Pour rappel, le couvre-feu des mineurs a fait l’objet de procédures en référé, à l’initiative du collectif Lakou LKP ; des requêtes rejetées par le tribunal administratif de la Guadeloupe et le Conseil d’Etat.
Cette mesure a aussi été contestée par la Ligue des Droits de l’Homme (LDH), en vain.
Bilan d’un mois de couvre-feu
Le directeur territorial de la police nationale a produit un rapport, le 16 mai dernier, sur l’évolution de la délinquance à Pointe-à-Pitre, sur les trois premières semaines d’application de l’arrêté, à savoir du 22 avril eu 12 mai 2024.

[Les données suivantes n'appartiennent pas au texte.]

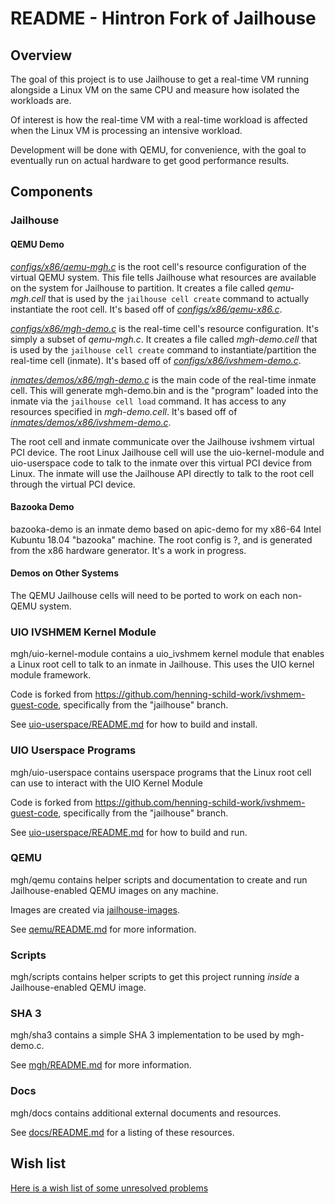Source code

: README - Hintron Fork of Jailhouse
====================================

## Overview

The goal of this project is to use Jailhouse to get a real-time VM running
alongside a Linux VM on the same CPU and measure how isolated the workloads are.

Of interest is how the real-time VM with a real-time workload is affected when
the Linux VM is processing an intensive workload.

Development will be done with QEMU, for convenience, with the goal to eventually
run on actual hardware to get good performance results.


## Components

### Jailhouse

#### QEMU Demo

[_configs/x86/qemu-mgh.c_](../configs/x86/qemu-mgh.c) is the root cell's resource
configuration of the virtual QEMU system. This file tells Jailhouse what
resources are available on the system for Jailhouse to partition. It creates a
file called _qemu-mgh.cell_ that is used by the `jailhouse cell create` command
to actually instantiate the root cell. It's based off of
[_configs/x86/qemu-x86.c_](../configs/x86/qemu-x86.c).

[_configs/x86/mgh-demo.c_](../configs/x86/mgh-demo.c) is the real-time cell's
resource configuration. It's simply a subset of _qemu-mgh.c_. It creates a file
called _mgh-demo.cell_ that is used by the `jailhouse cell create` command to
instantiate/partition the real-time cell (inmate). It's based off of
[_configs/x86/ivshmem-demo.c_](../configs/x86/ivshmem-demo.c).

[_inmates/demos/x86/mgh-demo.c_](../inmates/demos/x86/mgh-demo.c) is the main code
of the real-time inmate cell. This will generate mgh-demo.bin and is the
"program" loaded into the inmate via the `jailhouse cell load` command.
It has access to any resources specified in _mgh-demo.cell_. It's based off of
[_inmates/demos/x86/ivshmem-demo.c_](../inmates/demos/x86/ivshmem-demo.c).

The root cell and inmate communicate over the Jailhouse ivshmem virtual PCI
device. The root Linux Jailhouse cell will use the uio-kernel-module and
uio-userspace code to talk to the inmate over this virtual PCI device from
Linux. The inmate will use the Jailhouse API directly to talk to the root cell
through the virtual PCI device.


#### Bazooka Demo

bazooka-demo is an inmate demo based on apic-demo for my x86-64 Intel Kubuntu
18.04 "bazooka" machine. The root config is ?, and is generated from the x86
hardware generator. It's a work in progress.

#### Demos on Other Systems
The QEMU Jailhouse cells will need to be ported to work on each non-QEMU system.


### UIO IVSHMEM Kernel Module

mgh/uio-kernel-module contains a uio_ivshmem kernel module that
enables a Linux root cell to talk to an inmate in Jailhouse. This uses the UIO
kernel module framework.

Code is forked from https://github.com/henning-schild-work/ivshmem-guest-code,
specifically from the "jailhouse" branch.

See [uio-userspace/README.md](uio-userspace/README.md) for how to build and
install.


### UIO Userspace Programs

mgh/uio-userspace contains userspace programs that the Linux root cell can use
to interact with the UIO Kernel Module

Code is forked from https://github.com/henning-schild-work/ivshmem-guest-code,
specifically from the "jailhouse" branch.

See [uio-userspace/README.md](uio-userspace/README.md) for how to build and run.


### QEMU

mgh/qemu contains helper scripts and documentation to create and run
Jailhouse-enabled QEMU images on any machine.

Images are created via
[jailhouse-images](https://github.com/siemens/jailhouse-images).

See [qemu/README.md](qemu/README.md) for more information.


### Scripts

mgh/scripts contains helper scripts to get this project running *inside* a
Jailhouse-enabled QEMU image.


### SHA 3

mgh/sha3 contains a simple SHA 3 implementation to be used by mgh-demo.c.

See [mgh/README.md](mgh/README.md) for more information.


### Docs

mgh/docs contains additional external documents and resources.

See [docs/README.md](docs/README.md) for a listing of these resources.


## Wish list

[Here is a wish list of some unresolved problems](TODO.md)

Il en ressort que la part des mineurs dans la délinquance s’établit à 6,8% ; un pourcentage en diminution par rapport à celui de 10% constaté durant les trois premiers mois de 2024.
À Pointe-à-Pitre, aucun fait de délinquance commis par des mineurs n’a été constaté. Aux Abymes, au contraire, son nombre va croissant : 10,5%, contre 9,2% entre janvier et avril 2024.
Dans les deux villes partiellement couvertes par le couvre-feu, le nombre de délinquants de moins de 18 ans a baissé, depuis le 22 avril dernier.
Sur le plan qualitatif (...), aucun fait délictuel ou criminel n’a été commis par des mineurs dans les lieux et durant les créneaux horaires visés par l’arrêté (...). Les effectifs de police font état de nuit plus calme, depuis son entrée en vigueur, confirmant l’effet positif de la mesure et son adaptation à l’objectif d’ordre public poursuivi.
Extrait de l’arrêté préfectoral du 21 mai 2024
La préfecture y voit des éléments démontrant "un effet quantifiable" de cette réponse à l’insécurité.
Adaptation de la mesure
Jusqu’ici, le quartier de Lauricisque n’était pas concerné par le couvre-feu. C’est désormais le cas, puisque l’extension du périmètre a été prévue par l’arrêté préfectoral portant "reconduction et adaptation" de celui publié le 20 avril dernier. Cela se justifie, selon la préfecture, "par le constat, par les forces de police, d’une circulation nocturne de mineurs causant des troubles à la tranquillité publique".
En revanche, le centre-ville de Pointe-à-Pitre n’est plus inclus dans la zone d’application du couvre-feu, du fait du "constat, par les forces de police, d’une présence familiale de mineurs accompagnés, ne causant aucun trouble à l’ordre public", complète la préfecture.